One of the more interesting features I recently built into a legal software application was support for event tolling—a process used to pause countdown timers in legal workflows when certain conditions are met. On paper, it’s just a date adjustment. In reality, it’s a complex, high-stakes chain of logic that affects deadlines, rights, and outcomes.
But what I didn’t expect was how much this feature would deepen my thinking about data integrity, automation, and design.
The Original Flaw: Manual Recalculation
In the original design, the process went something like this:
- A user added a qualifying event that should pause a legal deadline.
- The event was saved.
- A separate method existed to update the related deadline—but it had to be triggered manually.
This worked fine in the short term… until I asked myself:
“What happens if I forget to call that update method somewhere down the line?”
The answer, of course, was data drift—calculated deadlines becoming inaccurate because the update logic wasn’t enforced. That’s not just a technical bug. In a legal context, it’s a potential compliance issue.
The Fix: Automate or Fail
The fix was obvious but essential: embed the recalculation directly into the method that adds the tolling event. From now on, when a tolling event is saved, it automatically triggers a deadline update on the related record.
I updated the repository layer, added the dependency injection needed, and adjusted the interface. Then I wrote a fresh unit test to prove the whole thing worked:
- Create a test record
- Apply a tolling event that pauses time for 10 days
- Verify that the new deadline reflects that 10-day pause
- Assert the math checks out
The test passed, the design got cleaner, and I slept better.
System Integrity Starts with Enforcement
Here’s the broader principle I took away from all of this:
If your application depends on humans remembering to do something critical, your system is already broken.
If it’s vital—whether for financials, compliance, workflow timing, or audit trail reasons—then it must be automated, not optional.
One More Thing: Make a Default System User
There was one last loose end. The update logic requires a userId to track who made the change. In this case, since the system itself was making the change, I needed a clean solution.

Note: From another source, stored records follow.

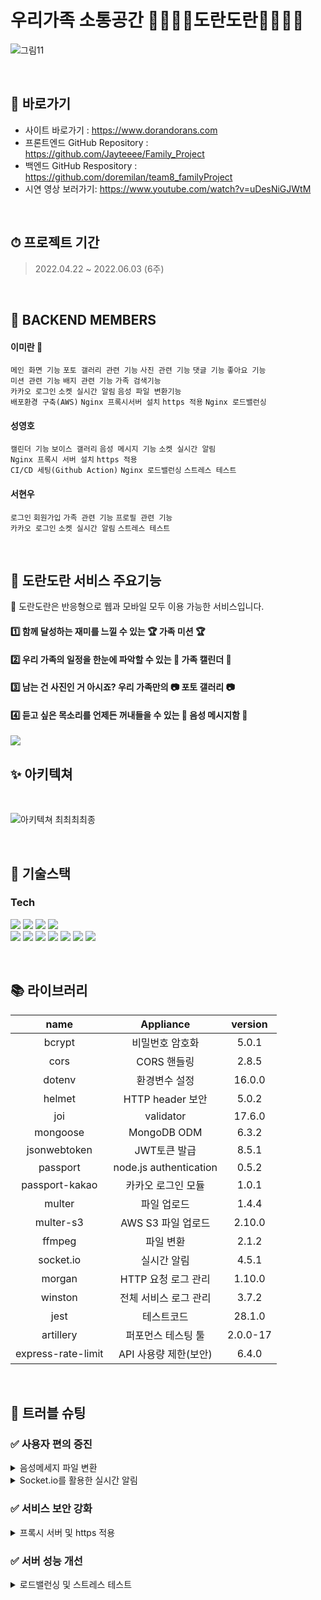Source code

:# 우리가족 소통공간 👨‍👩‍👧‍👦도란도란👨‍👩‍👧‍👦
![그림11](https://user-images.githubusercontent.com/100390926/170831818-027ed71a-cfce-492c-a30b-675b477c03ec.png)

<br>

## 📌 바로가기
- 사이트 바로가기 : https://www.dorandorans.com
- 프론트엔드 GitHub Repository : https://github.com/Jayteeee/Family_Project
- 백엔드 GitHub Respository : https://github.com/doremilan/team8_familyProject
- 시연 영상 보러가기: https://www.youtube.com/watch?v=uDesNiGJWtM

<br>

## ⏱ 프로젝트 기간
> 2022.04.22 ~ 2022.06.03 (6주)

<br>

## 👾 BACKEND MEMBERS
#### 이미란 🔰

`메인 화면 기능` `포토 갤러리 관련 기능` `사진 관련 기능` `댓글 기능` `좋아요 기능`
</br>
`미션 관련 기능` `배지 관련 기능` `가족 검색기능` 
</br>
`카카오 로그인` `소켓 실시간 알림` `음성 파일 변환기능`
</br>
`배포환경 구축(AWS)` `Nginx 프록시서버 설치` `https 적용` `Nginx 로드밸런싱`

#### 성영호

`캘린더 기능` `보이스 갤러리` `음성 메시지 기능` `소켓 실시간 알림`
<br/>
`Nginx 프록시 서버 설치` `https 적용`
<br/>
`CI/CD 세팅(Github Action)` `Nginx 로드밸런싱` `스트레스 테스트` 

#### 서현우

`로그인` `회원가입` `가족 관련 기능` `프로필 관련 기능` 
<br/>
`카카오 로그인` `소켓 실시간 알림` `스트레스 테스트`

<br>

## 🌈 도란도란 서비스 주요기능
<p6> 🔔 도란도란은 반응형으로 웹과 모바일 모두 이용 가능한 서비스입니다.</p6>
#### 1️⃣ 함께 달성하는 재미를 느낄 수 있는 🏆 가족 미션 🏆
#### 2️⃣ 우리 가족의 일정을 한눈에 파악할 수 있는 📅 가족 캘린더 📅
#### 3️⃣ 남는 건 사진인 거 아시죠? 우리 가족만의 📷 포토 갤러리 📷
#### 4️⃣ 듣고 싶은 목소리를 언제든 꺼내들을 수 있는 💌 음성 메시지함 💌 

<img src="https://www.dorandorans.com/static/media/Web_01.29cbf948c7a423b343f6.png">

<br>

## ✨ 아키텍쳐
<br>

![아키텍쳐 최최최최종](https://user-images.githubusercontent.com/100390926/170860219-34dbdce9-91c1-4c1a-8265-0b79f14a93b3.png)

<br>

## 🔨 기술스택
### **Tech**
<p>
<img src='https://img.shields.io/badge/javascript-F7DF1E?logo=javascript'/>
<img src='https://img.shields.io/badge/Node-version16.13.1-green?logo=Node.js'/>
<img src='https://img.shields.io/badge/Express-v4.18.0-black?logo=Express'/>
<img src='https://img.shields.io/badge/MongoDB-version111-green?logo=mongodb'/>
<br>
<img src='https://img.shields.io/badge/socket.io-v4.4.1-white?logo=Socket.io'/>
<img src='https://img.shields.io/badge/prettier-v2.5.1-pink?logo=prettier'/>
<img src="https://img.shields.io/badge/Passport-v0.5.2-34E27A?logo=Passport&logoColor=white" />
<img src="https://img.shields.io/badge/JsonWebToken-v8.5.1-8a8a8a?logo=JSON Web Tokens&logoColor=white" />
<img src="https://img.shields.io/badge/Git hub-000000?logo=Github&logoColor=white" />
<img src="https://img.shields.io/badge/nginx-v1.14.0-green?logo=nginx&logoColor=white" />
<img src="https://img.shields.io/badge/PM2-000000?logo=PM2&logoColor=white" />
<br>
</p>

<br>

## 📚 라이브러리 
| name                | Appliance               | version  |
| :-----------------: | :---------------------: | :------: |
| bcrypt              | 비밀번호 암호화         |5.0.1|
| cors                | CORS 핸들링             |2.8.5|
| dotenv              | 환경변수 설정           |16.0.0|
| helmet              | HTTP header 보안        |5.0.2|
| joi                 | validator               |17.6.0|
| mongoose            | MongoDB ODM             |6.3.2|
| jsonwebtoken        | JWT토큰 발급            |8.5.1|
| passport            | node.js authentication  |0.5.2|
| passport-kakao      | 카카오 로그인 모듈      |1.0.1|
| multer              | 파일 업로드             |1.4.4|
| multer-s3           | AWS S3 파일 업로드      |2.10.0|
| ffmpeg              | 파일 변환               |2.1.2|
| socket.io           | 실시간 알림             |4.5.1|
| morgan              | HTTP 요청 로그 관리     |1.10.0|
| winston             | 전체 서비스 로그 관리   |3.7.2|
| jest                |  테스트코드             |28.1.0|
| artillery	          |  퍼포먼스 테스팅 툴     |2.0.0-17|
| express-rate-limit  | API 사용량 제한(보안)   |6.4.0|

<br>
   
## 🚀 트러블 슈팅

### ✅ 사용자 편의 증진

<details>
  <summary>음성메세지 파일 변환</summary>
   
  * 도입 이유
    - 음성메세지 녹음 시 IOS 기기에서 녹음 및 재생이 불가능한 문제발생
  * 문제 상황
    - 녹음 후 저장 시, 저장되는 녹음파일의 오디오 포맷 : webm/Opus
    - webm 파일은 macOS 및 iOS의 IE 및 Safari는 내장 지원을 제공하지 않음을 확인
  * 해결 방안
    - 안드로이드뿐만 아니라 iOS에서 지원하는 오디오 포맷 형식으로 변환하여 저장 필요
    - iOS에서 지원하는 오디오 포맷 확인: AAC, MP3, WAV, AIFF만 지원함 
  * 의사 결정 및 결과
    - 사용자가 기기에 상관없이 모든 기능을 이용할 수 있게 ffmpeg 파일변환 라이브러리 도입
    - ffmpeg의 컨버팅 기능을 이용해 프론트엔드에서 받은 wepm파일을 mp3확장자로 컨버팅 후 저장하여 문제해결 
      <p><img src="https://user-images.githubusercontent.com/100390926/170860580-a00d7ab8-5088-4a9e-991c-1d53fea939d1.png" /></p>
</details>

<details>
  <summary>Socket.io를 활용한 실시간 알림</summary>
   
  * 도입 이유
    - MVP 기능구현 중, 누구나 email 검색을 통해 가족원으로 추가될 수 있는 가족 구성방식의 문제점 발견
  * 문제 상황
    - email 검색만으로도 불특정 다수의 사람이 나의 가족원으로 추가될 수 있음
  * 해결 방안
    - 가족 구성원 추가 시, 당사자의 승락 & 거부 확인절차 추가
    - 실시간으로 초대 알림메시지가 발송 가능한 가족 초대기능을 구현하여 문제해결
  * 의사 결정
    - websocket 대신 모든 브라우저에서 사용 가능한 socket.io 라이브러리를 적용하여 기능구현 결정
  * 기능구현 중 만난 문제 상황 
    - 로컬에서 소켓연결 및 작동테스트를 확인하고 서버에 올려 클라이언트와 연동 중, 리버스 프록시 용으로 설치해놓은 Nginx의 설정 관련 문제로 웹소켓 연결실패 문제발생
  * 해결 방안
    - socket.io와 관련한 Nginx의 설정을 추가 & 변경하여 문제해결 (아래 3가지 사항 설정)
    - (1) proxy HTTP version 1.1; , (2) proxy set_header Connection ""; (3) upstream keepalive 설정 추가
    - (1) Nginx는 upstream 서버로 proxy를 할 때 HTTP 버전을 1.0으로 1.0으로 바꿔서 보냄, 따라서 Nginx 공식문서에서 권장하는 버전 1.1으로 변경함
    - (2) HTTP/1.1에서는 Connection을 유지하는 것이 기본이기 때문에 Connection 헤더가 필요없음
    - (3) socket 연결 방식은 3way handshake 방식으로, keepalive 설정을 통해 IN/OUT access 시간을 늘려주어, 리소스 소모량을 감소시키고 웹페이지 로드 속도를 높임
      <p><img src="https://user-images.githubusercontent.com/100390926/170860892-de2ad264-10cf-48f5-9ee7-4d3ba18bbc10.png" /></p>
</details>

### ✅ 서비스 보안 강화

<details>
  <summary>프록시 서버 및 https 적용</summary>
   
  * 도입 이유
    - 프록시 서버 : 서버측에서 위험이 예상되는 웹 콘텐츠 및 악성코드를 필터링
    - https는 사용자가 사이트에 제공하는 정보를 암호화하여 보안하기 때문에 적용
  * 문제 상황
    - 문제 (1): Nginx 설치 후 서버가 정상 연결 되지않는 문제 발생
    - 문제 (2): Nginx 설치 및 기본설정 후 SSL 도메인인증 에러 발생(Let’s encrypt / Certbot)
  * 해결 방안
    - Nginx 서버 방화벽 설정이 활성화 되어 있지 않아서 생긴 에러로 확인 => 방화벽 설정 및 활성화
    - 기존에 ec2 서버에 서버작동 테스트를 위해 80번 포트를 로컬에 포트 포워딩 중 이여서 생긴 문제로 포트 포워딩 리스트 확인 후 제거 필요
  * 결과
    - 방화벽 설정 활성화 및 포트 포워딩 삭제 완료 후, Nginx Proxy_server 활성화 및 HTTPS 적용 완료 확인
      <p><img src="https://user-images.githubusercontent.com/100390926/170881794-de70cbf7-28b7-4b2d-af7b-11d5b0efef03.png" /></p>
</details>

### ✅ 서버 성능 개선

<details>
  <summary>로드밸런싱 및 스트레스 테스트</summary>
   
  * 도입 이유
    - 서버의 부하를 분산시키고 안정적인 서버 유지를 위해 로드밸런싱 구현의 필요성을 느낌
  * 문제 상황
    - socket 연결을 통해 실시간 알림기능을 제공하고 있기 때문에 접속자 수 증가에 따라 서버의 부담 증가
  * 해결 방안 (1)
    - AWS의 ELB를 사용하여 EC2를 그룹화한 로드밸런싱 구현(EC2 자체를 늘리는 방식)
  * 해결 방안 (2)
    - 기존에 프록시 서버용으로 설치해놓은 Nginx를 로드밸런서로 활용하여 구현(하나의 EC2에 여러개의 서버를 연결하는 방식) 
  * 의사 결정
    - Nginx를 활용한 로드밸런싱 구현을 결정
    - 현재 진행하고있는 프로젝트의 사이즈와, 서비스를 이용하는 유저의 수, 그리고 비용적인 면을 고려했을때 ELB를 사용할 필요가 없다고 판단 
    - Artillery 라이브러리를 활용하여 로드밸런싱 전/후 서버의 성능(속도)을 파악하기 위한 스트레스 테스트를 진행하기로 함
  * 결과
    - 하나의 EC2 인스턴스에 3개의 서버를 연결하여 2개의 서버로 부하를 분산시키고 1개의 서버는 백업용 서버로 설정함
    - 스트레스 테스트 결과, 로드밸런싱 적용 후 1000명의 가상 사용자가 50번의 요청을 보낼 때, 평균 응답시간 감소 확인
      <p><img src="https://user-images.githubusercontent.com/100390926/171372869-f6098d30-4318-4fed-acc7-96b17b8da9f7.png" /></p>
</details>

So I created a default system user (User ID = 1). Every automated update can now be attributed to that account, preserving accountability and audit trail consistency without faking human involvement.
It’s a small detail, but in long-lived software, these little decisions pay dividends later.
Final Thoughts
Event tolling is a complex concept—especially in legal tech—but the biggest lesson wasn’t about business logic. It was about defensive architecture.
If your system supports cascading updates, interdependent data, or audit-sensitive workflows, don’t rely on hope or habit. Enforce the outcome. Automate the linkage. Test the entire pipeline.
Because the moment you forget to update one field, someone else might notice. And they won’t assume it’s just a minor bug.
About the Author
My name is Paul A. Jones Jr., and I am a software engineer and legal tech founder developing tools for professionals in law and other regulated industries. I write about systems thinking, modern workflows, and SaaS applications at PaulJonesSoftware.com. Follow me on Twitter: @PaulAJonesJr.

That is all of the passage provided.